• Task description
Your answer should consist only of the records, copied exactly, with the images removed.

• Supplied data
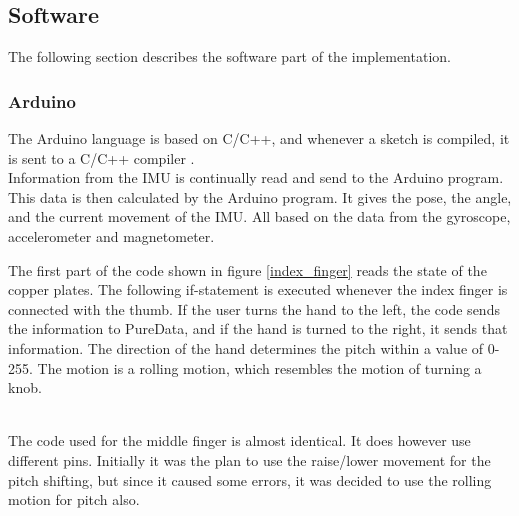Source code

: 
\subsection{Software}

The following section describes the software part of the implementation. 

\subsubsection{Arduino}
The Arduino language is based on C/C++, and whenever a sketch is compiled, it is sent to a C/C++ compiler \citep{Arduino_FAQ}.\\

Information from the IMU is continually read and send to the Arduino program. This data is then calculated by the Arduino program. It gives the pose, the angle, and the current movement of the IMU. All based on the data from the gyroscope, accelerometer and magnetometer.

The first part of the code shown in figure \ref{index_finger} reads the state of the copper plates. The following if-statement is executed whenever the index finger is connected with the thumb. 
If the user turns the hand to the left, the code sends the information to PureData, and if the hand is turned to the right, it sends that information. 
The direction of the hand determines the pitch within a value of 0-255. The motion is a rolling motion, which resembles the motion of turning a knob. \\


\begin{minipage}{\linewidth}%
\label{index_finger}
\end{minipage}\\

The code used for the middle finger is almost identical. It does however use different pins. Initially it was the plan to use the raise/lower movement for the pitch shifting, but since it caused some errors, it was decided to use the rolling motion for pitch also.\\

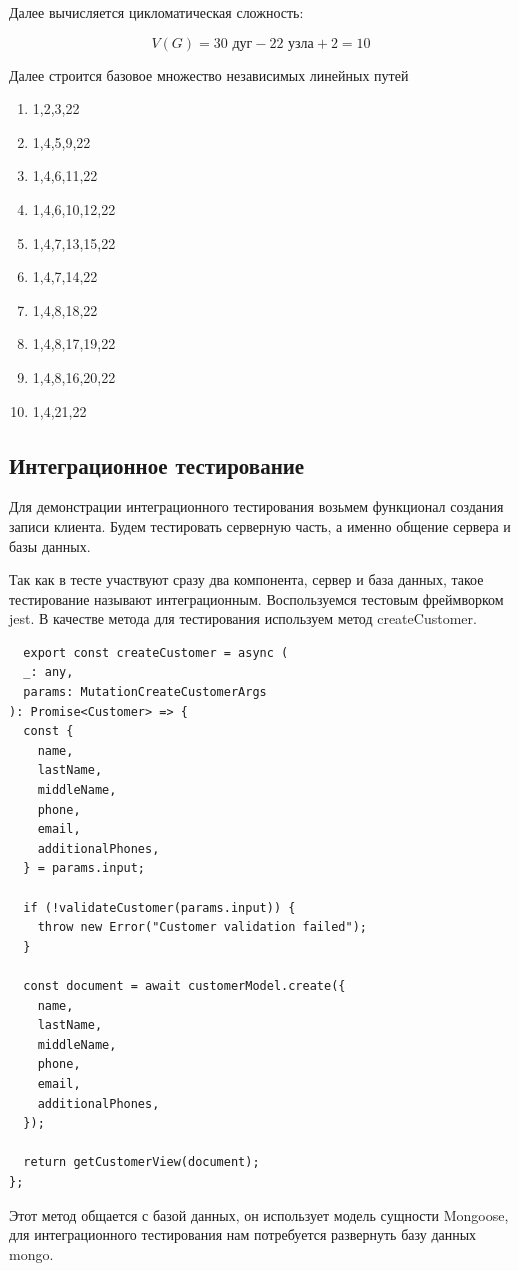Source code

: \documentclass[a4paper,article,14pt]{extarticle}
\begin{document}
Далее вычисляется цикломатическая сложность:

$$ V(G) = 30 \text{ дуг} - 22 \text{ узла} + 2 = 10 $$

Далее строится базовое множество независимых линейных путей

\begin{enumerate}
    \item 1,2,3,22
    \item 1,4,5,9,22
    \item 1,4,6,11,22
    \item 1,4,6,10,12,22
    \item 1,4,7,13,15,22
    \item 1,4,7,14,22
    \item 1,4,8,18,22
    \item 1,4,8,17,19,22
    \item 1,4,8,16,20,22
    \item 1,4,21,22
\end{enumerate}


\subsection{Интеграционное тестирование}

Для демонстрации интеграционного тестирования возьмем функционал создания записи
клиента. Будем тестировать серверную часть, а именно общение сервера и базы данных.

Так как в тесте участвуют сразу два компонента, сервер и база данных, такое тестирование
называют интеграционным.
Воспользуемся тестовым фреймворком jest. В качестве метода для тестирования
используем метод createCustomer.

\begin{verbatim}
  export const createCustomer = async (
  _: any,
  params: MutationCreateCustomerArgs
): Promise<Customer> => {
  const {
    name,
    lastName,
    middleName,
    phone,
    email,
    additionalPhones,
  } = params.input;

  if (!validateCustomer(params.input)) {
    throw new Error("Customer validation failed");
  }

  const document = await customerModel.create({
    name,
    lastName,
    middleName,
    phone,
    email,
    additionalPhones,
  });

  return getCustomerView(document);
};
\end{verbatim}

Этот метод общается с базой данных, он использует модель сущности Mongoose,
для интеграционного тестирования нам потребуется развернуть базу данных mongo.
\end{document}
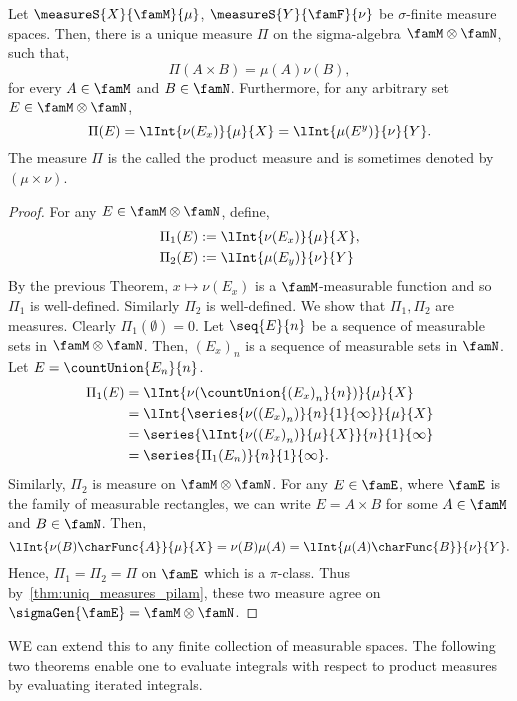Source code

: \begin{Theorem}\label{thm:prod_meas}
    Let $\measureS{X}{\famM}{\mu}$, $\measureS{Y}{\famF}{\nu}$ be $\sigma$-finite measure spaces. Then, there
    is a unique measure $\Pi$ on the sigma-algebra $\famM\otimes\famN$, such that,
    \[\Pi(A\times B) = \mu(A)\nu(B),\]
    for every $A \in \famM$ and $B \in \famN$. Furthermore, for any arbitrary set $E \in \famM\otimes\famN$,
    \[\Pi(E) = \lInt{\nu(E_x)}{\mu}{X} = \lInt{\mu(E^{y})}{\nu}{Y}.\]
    The measure $\Pi$ is the called the product measure and is sometimes denoted by $(\mu\times \nu)$.
\end{Theorem}
\begin{proof}
    For any $E \in \famM\otimes\famN$, define, 
    \begin{align*}
	\Pi_{1}(E) &:= \lInt{\nu(E_x)}{\mu}{X},\\ 
	\Pi_{2}(E) &:= \lInt{\mu(E_y)}{\nu}{Y}
    \end{align*}
    By the previous Theorem, $x\mapsto\nu(E_x)$ is a $\famM$-measurable function and so $\Pi_{1}$ is
    well-defined. Similarly $\Pi_2$ is well-defined.
    We show that $\Pi_{1},\Pi_{2}$ are measures.
    Clearly $\Pi_{1}(\emptyset) = 0$. Let $\seq{E}{n}$ be a sequence of measurable sets in
    $\famM\otimes\famN$. Then, ${(E_x)}_n$ is a sequence of measurable sets in $\famN$. Let $E =
    \countUnion{E_n}{n}$.
    \begin{align*}
	\Pi_{1}(E) &= \lInt{\nu(\countUnion{{(E_x)}_n}{n})}{\mu}{X}\\ 
	&= \lInt{\series{\nu({(E_x)}_n)}{n}{1}{\infty}}{\mu}{X}\\
	&= \series{\lInt{\nu({(E_x)}_n)}{\mu}{X}}{n}{1}{\infty}\\
	&= \series{\Pi_{1}(E_n)}{n}{1}{\infty}.
    \end{align*}
    Similarly, $\Pi_{2}$ is measure on $\famM\otimes\famN$.
    For any $E \in \famE$, where $\famE$ is the family of measurable rectangles, we can write $E = A \times B$
    for some $A \in \famM$ and $B \in \famN$. Then,
    \[\lInt{\nu(B)\charFunc{A}}{\mu}{X} = \nu(B)\mu(A) = \lInt{\mu(A)\charFunc{B}}{\nu}{Y}.\]
    Hence,
    $\Pi_1 = \Pi_2 = \Pi$ on $\famE$ which is a $\pi$-class. Thus by~\ref{thm:uniq_measures_pilam}, these two
    measure agree on $\sigmaGen{\famE} = \famM\otimes\famN$.
\end{proof}
WE can extend this to any finite collection of measurable spaces.
The following two theorems enable one to evaluate integrals with respect to product measures by evaluating
iterated integrals.
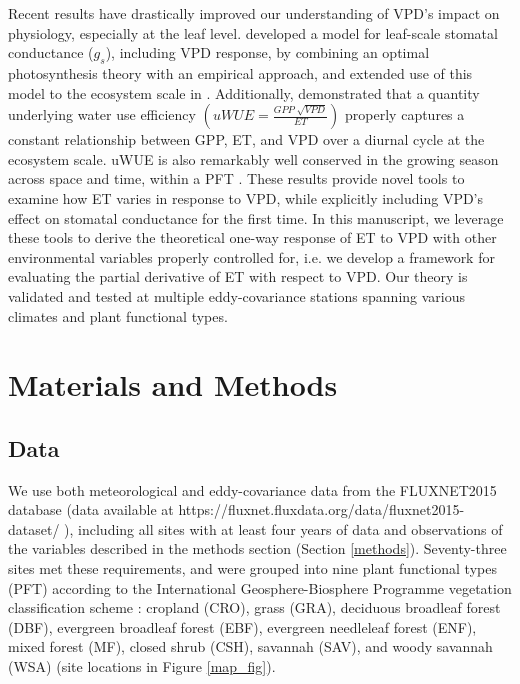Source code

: \documentclass[draft,linenumbers]{agujournal}
\begin{document}
Recent results have drastically improved our understanding of VPD's
impact on physiology, especially at the leaf
level. \citet{MEDLYN_2011} developed a model for leaf-scale stomatal
conductance ($g_s$), including VPD response, by combining an optimal
photosynthesis theory \citep{Farquhar_1980, Katul_2010} with an
empirical approach, and extended use of this model to the ecosystem
scale in \citet{Medlyn_2017}. Additionally, \citet{Zhou_2014}
demonstrated that a quantity underlying water use efficiency
$\left(uWUE = \frac{GPP\; \sqrt{VPD}}{ET}\right)$ properly captures a
constant relationship between GPP, ET, and VPD over a diurnal cycle at
the ecosystem scale. uWUE is also remarkably well conserved in the
growing season across space and time, within a PFT
\citep{Zhou_2015}. These results provide novel tools to examine how ET
varies in response to VPD, while explicitly including VPD's effect on
stomatal conductance for the first time. In this manuscript, we
leverage these tools to derive the theoretical one-way response of ET
to VPD with other environmental variables properly controlled for,
i.e. we develop a framework for evaluating the partial derivative of
ET with respect to VPD. Our theory is validated and tested at multiple
eddy-covariance stations spanning various climates and plant
functional types.

\section{Materials and Methods}
\subsection{Data}
\label{data}
We use both meteorological and eddy-covariance data from the
FLUXNET2015 database (data available at \sloppy
https://fluxnet.fluxdata.org/data/fluxnet2015-dataset/ \sloppy),
including all sites with at least four years of data and observations
of the variables described in the methods section (Section
\ref{methods}). Seventy-three sites met these requirements, and were
grouped into nine plant functional types (PFT) according to the
International Geosphere-Biosphere Programme vegetation classification
scheme \citep{Loveland_1999}: cropland (CRO), grass (GRA), deciduous
broadleaf forest (DBF), evergreen broadleaf forest (EBF), evergreen
needleleaf forest (ENF), mixed forest (MF), closed shrub (CSH),
savannah (SAV), and woody savannah (WSA) (site locations in Figure
\ref{map_fig}).
\end{document}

• Written response
Source code

: 
\subsection{Software}

The following section describes the software part of the implementation. 

\subsubsection{Arduino}
The Arduino language is based on C/C++, and whenever a sketch is compiled, it is sent to a C/C++ compiler \citep{Arduino_FAQ}.\\

Information from the IMU is continually read and send to the Arduino program. This data is then calculated by the Arduino program. It gives the pose, the angle, and the current movement of the IMU. All based on the data from the gyroscope, accelerometer and magnetometer.

The first part of the code shown in figure \ref{index_finger} reads the state of the copper plates. The following if-statement is executed whenever the index finger is connected with the thumb. 
If the user turns the hand to the left, the code sends the information to PureData, and if the hand is turned to the right, it sends that information. 
The direction of the hand determines the pitch within a value of 0-255. The motion is a rolling motion, which resembles the motion of turning a knob. \\


\begin{minipage}{\linewidth}%
\label{index_finger}
\end{minipage}\\

The code used for the middle finger is almost identical. It does however use different pins. Initially it was the plan to use the raise/lower movement for the pitch shifting, but since it caused some errors, it was decided to use the rolling motion for pitch also.\\

Source code

: \documentclass[a4paper,article,14pt]{extarticle}
\begin{document}
Далее вычисляется цикломатическая сложность:

$$ V(G) = 30 \text{ дуг} - 22 \text{ узла} + 2 = 10 $$

Далее строится базовое множество независимых линейных путей

\begin{enumerate}
    \item 1,2,3,22
    \item 1,4,5,9,22
    \item 1,4,6,11,22
    \item 1,4,6,10,12,22
    \item 1,4,7,13,15,22
    \item 1,4,7,14,22
    \item 1,4,8,18,22
    \item 1,4,8,17,19,22
    \item 1,4,8,16,20,22
    \item 1,4,21,22
\end{enumerate}


\subsection{Интеграционное тестирование}

Для демонстрации интеграционного тестирования возьмем функционал создания записи
клиента. Будем тестировать серверную часть, а именно общение сервера и базы данных.

Так как в тесте участвуют сразу два компонента, сервер и база данных, такое тестирование
называют интеграционным.
Воспользуемся тестовым фреймворком jest. В качестве метода для тестирования
используем метод createCustomer.

\begin{verbatim}
  export const createCustomer = async (
  _: any,
  params: MutationCreateCustomerArgs
): Promise<Customer> => {
  const {
    name,
    lastName,
    middleName,
    phone,
    email,
    additionalPhones,
  } = params.input;

  if (!validateCustomer(params.input)) {
    throw new Error("Customer validation failed");
  }

  const document = await customerModel.create({
    name,
    lastName,
    middleName,
    phone,
    email,
    additionalPhones,
  });

  return getCustomerView(document);
};
\end{verbatim}

Этот метод общается с базой данных, он использует модель сущности Mongoose,
для интеграционного тестирования нам потребуется развернуть базу данных mongo.
\end{document}
Source code

: \begin{Theorem}\label{thm:prod_meas}
    Let $\measureS{X}{\famM}{\mu}$, $\measureS{Y}{\famF}{\nu}$ be $\sigma$-finite measure spaces. Then, there
    is a unique measure $\Pi$ on the sigma-algebra $\famM\otimes\famN$, such that,
    \[\Pi(A\times B) = \mu(A)\nu(B),\]
    for every $A \in \famM$ and $B \in \famN$. Furthermore, for any arbitrary set $E \in \famM\otimes\famN$,
    \[\Pi(E) = \lInt{\nu(E_x)}{\mu}{X} = \lInt{\mu(E^{y})}{\nu}{Y}.\]
    The measure $\Pi$ is the called the product measure and is sometimes denoted by $(\mu\times \nu)$.
\end{Theorem}
\begin{proof}
    For any $E \in \famM\otimes\famN$, define, 
    \begin{align*}
	\Pi_{1}(E) &:= \lInt{\nu(E_x)}{\mu}{X},\\ 
	\Pi_{2}(E) &:= \lInt{\mu(E_y)}{\nu}{Y}
    \end{align*}
    By the previous Theorem, $x\mapsto\nu(E_x)$ is a $\famM$-measurable function and so $\Pi_{1}$ is
    well-defined. Similarly $\Pi_2$ is well-defined.
    We show that $\Pi_{1},\Pi_{2}$ are measures.
    Clearly $\Pi_{1}(\emptyset) = 0$. Let $\seq{E}{n}$ be a sequence of measurable sets in
    $\famM\otimes\famN$. Then, ${(E_x)}_n$ is a sequence of measurable sets in $\famN$. Let $E =
    \countUnion{E_n}{n}$.
    \begin{align*}
	\Pi_{1}(E) &= \lInt{\nu(\countUnion{{(E_x)}_n}{n})}{\mu}{X}\\ 
	&= \lInt{\series{\nu({(E_x)}_n)}{n}{1}{\infty}}{\mu}{X}\\
	&= \series{\lInt{\nu({(E_x)}_n)}{\mu}{X}}{n}{1}{\infty}\\
	&= \series{\Pi_{1}(E_n)}{n}{1}{\infty}.
    \end{align*}
    Similarly, $\Pi_{2}$ is measure on $\famM\otimes\famN$.
    For any $E \in \famE$, where $\famE$ is the family of measurable rectangles, we can write $E = A \times B$
    for some $A \in \famM$ and $B \in \famN$. Then,
    \[\lInt{\nu(B)\charFunc{A}}{\mu}{X} = \nu(B)\mu(A) = \lInt{\mu(A)\charFunc{B}}{\nu}{Y}.\]
    Hence,
    $\Pi_1 = \Pi_2 = \Pi$ on $\famE$ which is a $\pi$-class. Thus by~\ref{thm:uniq_measures_pilam}, these two
    measure agree on $\sigmaGen{\famE} = \famM\otimes\famN$.
\end{proof}
WE can extend this to any finite collection of measurable spaces.
The following two theorems enable one to evaluate integrals with respect to product measures by evaluating
iterated integrals.
Source code

: \documentclass[draft,linenumbers]{agujournal}
\begin{document}
Recent results have drastically improved our understanding of VPD's
impact on physiology, especially at the leaf
level. \citet{MEDLYN_2011} developed a model for leaf-scale stomatal
conductance ($g_s$), including VPD response, by combining an optimal
photosynthesis theory \citep{Farquhar_1980, Katul_2010} with an
empirical approach, and extended use of this model to the ecosystem
scale in \citet{Medlyn_2017}. Additionally, \citet{Zhou_2014}
demonstrated that a quantity underlying water use efficiency
$\left(uWUE = \frac{GPP\; \sqrt{VPD}}{ET}\right)$ properly captures a
constant relationship between GPP, ET, and VPD over a diurnal cycle at
the ecosystem scale. uWUE is also remarkably well conserved in the
growing season across space and time, within a PFT
\citep{Zhou_2015}. These results provide novel tools to examine how ET
varies in response to VPD, while explicitly including VPD's effect on
stomatal conductance for the first time. In this manuscript, we
leverage these tools to derive the theoretical one-way response of ET
to VPD with other environmental variables properly controlled for,
i.e. we develop a framework for evaluating the partial derivative of
ET with respect to VPD. Our theory is validated and tested at multiple
eddy-covariance stations spanning various climates and plant
functional types.

\section{Materials and Methods}
\subsection{Data}
\label{data}
We use both meteorological and eddy-covariance data from the
FLUXNET2015 database (data available at \sloppy
https://fluxnet.fluxdata.org/data/fluxnet2015-dataset/ \sloppy),
including all sites with at least four years of data and observations
of the variables described in the methods section (Section
\ref{methods}). Seventy-three sites met these requirements, and were
grouped into nine plant functional types (PFT) according to the
International Geosphere-Biosphere Programme vegetation classification
scheme \citep{Loveland_1999}: cropland (CRO), grass (GRA), deciduous
broadleaf forest (DBF), evergreen broadleaf forest (EBF), evergreen
needleleaf forest (ENF), mixed forest (MF), closed shrub (CSH),
savannah (SAV), and woody savannah (WSA) (site locations in Figure
\ref{map_fig}).
\end{document}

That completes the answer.